### What you have to do
Starting with the line containing "- ✅ **AZURE_SPEECH_KEY** - Speech services" and going on through the line containing "CLIENT_SECRET is added", return the lines of the data below exactly, and only those.

======== Supplied material

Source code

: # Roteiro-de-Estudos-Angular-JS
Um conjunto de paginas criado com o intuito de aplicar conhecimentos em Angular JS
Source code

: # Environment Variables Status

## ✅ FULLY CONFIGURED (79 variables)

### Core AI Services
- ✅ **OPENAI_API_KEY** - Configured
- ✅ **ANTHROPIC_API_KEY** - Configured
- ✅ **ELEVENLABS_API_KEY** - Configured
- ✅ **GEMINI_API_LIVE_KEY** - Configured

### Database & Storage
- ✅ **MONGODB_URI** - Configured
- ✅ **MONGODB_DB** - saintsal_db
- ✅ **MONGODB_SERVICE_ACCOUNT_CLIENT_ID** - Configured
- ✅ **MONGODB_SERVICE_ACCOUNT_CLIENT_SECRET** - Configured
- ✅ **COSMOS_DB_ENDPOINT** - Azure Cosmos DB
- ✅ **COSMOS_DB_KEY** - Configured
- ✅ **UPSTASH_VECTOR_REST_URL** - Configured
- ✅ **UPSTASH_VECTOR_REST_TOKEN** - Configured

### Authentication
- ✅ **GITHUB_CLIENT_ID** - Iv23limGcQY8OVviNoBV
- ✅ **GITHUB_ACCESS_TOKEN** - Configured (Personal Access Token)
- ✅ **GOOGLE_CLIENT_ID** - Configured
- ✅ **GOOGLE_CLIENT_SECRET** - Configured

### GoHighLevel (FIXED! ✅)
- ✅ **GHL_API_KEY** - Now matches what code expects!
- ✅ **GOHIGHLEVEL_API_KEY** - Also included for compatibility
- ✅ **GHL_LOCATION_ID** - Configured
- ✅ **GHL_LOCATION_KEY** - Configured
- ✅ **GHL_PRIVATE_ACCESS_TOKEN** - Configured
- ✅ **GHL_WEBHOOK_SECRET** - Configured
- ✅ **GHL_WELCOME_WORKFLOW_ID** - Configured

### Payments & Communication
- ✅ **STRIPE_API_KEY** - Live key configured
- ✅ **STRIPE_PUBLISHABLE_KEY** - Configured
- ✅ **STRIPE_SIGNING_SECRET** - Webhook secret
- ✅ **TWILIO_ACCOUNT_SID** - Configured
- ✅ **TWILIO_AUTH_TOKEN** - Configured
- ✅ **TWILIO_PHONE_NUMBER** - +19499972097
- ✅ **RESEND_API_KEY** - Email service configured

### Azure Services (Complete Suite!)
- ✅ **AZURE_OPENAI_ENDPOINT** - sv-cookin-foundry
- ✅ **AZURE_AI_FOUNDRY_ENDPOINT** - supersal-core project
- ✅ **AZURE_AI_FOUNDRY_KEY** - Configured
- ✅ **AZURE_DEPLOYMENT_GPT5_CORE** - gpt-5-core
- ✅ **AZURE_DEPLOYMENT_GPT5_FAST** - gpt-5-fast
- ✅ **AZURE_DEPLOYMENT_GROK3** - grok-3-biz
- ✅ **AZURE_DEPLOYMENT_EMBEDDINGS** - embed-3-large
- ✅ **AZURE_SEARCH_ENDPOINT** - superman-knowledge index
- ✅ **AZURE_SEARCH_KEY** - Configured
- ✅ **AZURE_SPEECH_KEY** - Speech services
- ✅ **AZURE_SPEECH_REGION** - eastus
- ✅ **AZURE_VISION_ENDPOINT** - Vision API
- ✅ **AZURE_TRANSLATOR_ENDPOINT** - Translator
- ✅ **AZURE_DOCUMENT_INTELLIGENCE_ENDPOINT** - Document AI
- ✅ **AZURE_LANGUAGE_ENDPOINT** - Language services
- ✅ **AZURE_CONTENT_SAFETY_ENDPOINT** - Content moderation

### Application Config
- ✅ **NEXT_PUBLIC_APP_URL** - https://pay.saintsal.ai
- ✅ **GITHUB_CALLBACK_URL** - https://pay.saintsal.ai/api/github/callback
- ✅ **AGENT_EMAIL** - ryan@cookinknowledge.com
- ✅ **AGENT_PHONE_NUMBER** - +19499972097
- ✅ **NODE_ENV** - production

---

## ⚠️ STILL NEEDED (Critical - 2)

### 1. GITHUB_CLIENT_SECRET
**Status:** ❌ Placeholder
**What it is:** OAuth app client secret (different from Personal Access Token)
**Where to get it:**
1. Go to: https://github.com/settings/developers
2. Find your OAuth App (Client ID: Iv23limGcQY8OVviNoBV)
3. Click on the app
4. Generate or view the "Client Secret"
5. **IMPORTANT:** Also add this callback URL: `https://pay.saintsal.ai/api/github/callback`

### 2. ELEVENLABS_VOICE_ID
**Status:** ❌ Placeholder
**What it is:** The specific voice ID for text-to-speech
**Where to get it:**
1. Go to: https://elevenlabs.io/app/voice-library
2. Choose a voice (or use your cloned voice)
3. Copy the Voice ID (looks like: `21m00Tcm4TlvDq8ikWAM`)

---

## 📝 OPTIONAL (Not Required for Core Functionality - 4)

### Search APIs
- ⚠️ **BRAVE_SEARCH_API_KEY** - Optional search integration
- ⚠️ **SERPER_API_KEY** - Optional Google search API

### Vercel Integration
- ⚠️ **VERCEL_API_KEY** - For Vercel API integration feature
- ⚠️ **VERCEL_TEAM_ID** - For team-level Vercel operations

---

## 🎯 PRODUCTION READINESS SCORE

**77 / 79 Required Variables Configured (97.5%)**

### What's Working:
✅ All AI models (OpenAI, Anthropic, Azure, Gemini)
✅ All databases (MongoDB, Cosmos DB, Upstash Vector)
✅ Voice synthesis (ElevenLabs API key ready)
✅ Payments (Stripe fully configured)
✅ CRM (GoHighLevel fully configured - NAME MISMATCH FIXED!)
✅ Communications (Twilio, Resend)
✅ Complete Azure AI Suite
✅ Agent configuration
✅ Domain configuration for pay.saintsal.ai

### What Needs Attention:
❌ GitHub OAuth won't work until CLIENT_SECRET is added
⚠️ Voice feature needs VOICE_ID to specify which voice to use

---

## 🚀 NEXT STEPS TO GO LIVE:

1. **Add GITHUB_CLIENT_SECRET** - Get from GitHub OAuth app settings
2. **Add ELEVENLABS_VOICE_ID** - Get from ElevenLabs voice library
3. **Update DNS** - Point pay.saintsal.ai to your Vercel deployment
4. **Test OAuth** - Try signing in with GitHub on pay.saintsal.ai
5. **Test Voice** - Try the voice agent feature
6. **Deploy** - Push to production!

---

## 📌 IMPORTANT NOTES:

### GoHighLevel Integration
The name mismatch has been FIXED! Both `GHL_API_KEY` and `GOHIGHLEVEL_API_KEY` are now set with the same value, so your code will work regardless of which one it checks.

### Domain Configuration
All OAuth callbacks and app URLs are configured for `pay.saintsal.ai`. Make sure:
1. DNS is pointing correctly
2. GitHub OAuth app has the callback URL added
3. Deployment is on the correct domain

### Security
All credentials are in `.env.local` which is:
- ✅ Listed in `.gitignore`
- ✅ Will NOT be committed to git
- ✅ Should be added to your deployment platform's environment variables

================

### Solved exercise
- ✅ **AZURE_SPEECH_KEY** - Speech services
- ✅ **AZURE_SPEECH_REGION** - eastus
- ✅ **AZURE_VISION_ENDPOINT** - Vision API
- ✅ **AZURE_TRANSLATOR_ENDPOINT** - Translator
- ✅ **AZURE_DOCUMENT_INTELLIGENCE_ENDPOINT** - Document AI
- ✅ **AZURE_LANGUAGE_ENDPOINT** - Language services
- ✅ **AZURE_CONTENT_SAFETY_ENDPOINT** - Content moderation

### Application Config
- ✅ **NEXT_PUBLIC_APP_URL** - https://pay.saintsal.ai
- ✅ **GITHUB_CALLBACK_URL** - https://pay.saintsal.ai/api/github/callback
- ✅ **AGENT_EMAIL** - ryan@cookinknowledge.com
- ✅ **AGENT_PHONE_NUMBER** - +19499972097
- ✅ **NODE_ENV** - production

---

## ⚠️ STILL NEEDED (Critical - 2)

### 1. GITHUB_CLIENT_SECRET
**Status:** ❌ Placeholder
**What it is:** OAuth app client secret (different from Personal Access Token)
**Where to get it:**
1. Go to: https://github.com/settings/developers
2. Find your OAuth App (Client ID: Iv23limGcQY8OVviNoBV)
3. Click on the app
4. Generate or view the "Client Secret"
5. **IMPORTANT:** Also add this callback URL: `https://pay.saintsal.ai/api/github/callback`

### 2. ELEVENLABS_VOICE_ID
**Status:** ❌ Placeholder
**What it is:** The specific voice ID for text-to-speech
**Where to get it:**
1. Go to: https://elevenlabs.io/app/voice-library
2. Choose a voice (or use your cloned voice)
3. Copy the Voice ID (looks like: `21m00Tcm4TlvDq8ikWAM`)

---

## 📝 OPTIONAL (Not Required for Core Functionality - 4)

### Search APIs
- ⚠️ **BRAVE_SEARCH_API_KEY** - Optional search integration
- ⚠️ **SERPER_API_KEY** - Optional Google search API

### Vercel Integration
- ⚠️ **VERCEL_API_KEY** - For Vercel API integration feature
- ⚠️ **VERCEL_TEAM_ID** - For team-level Vercel operations

---

## 🎯 PRODUCTION READINESS SCORE

**77 / 79 Required Variables Configured (97.5%)**

### What's Working:
✅ All AI models (OpenAI, Anthropic, Azure, Gemini)
✅ All databases (MongoDB, Cosmos DB, Upstash Vector)
✅ Voice synthesis (ElevenLabs API key ready)
✅ Payments (Stripe fully configured)
✅ CRM (GoHighLevel fully configured - NAME MISMATCH FIXED!)
✅ Communications (Twilio, Resend)
✅ Complete Azure AI Suite
✅ Agent configuration
✅ Domain configuration for pay.saintsal.ai

### What Needs Attention:
❌ GitHub OAuth won't work until CLIENT_SECRET is added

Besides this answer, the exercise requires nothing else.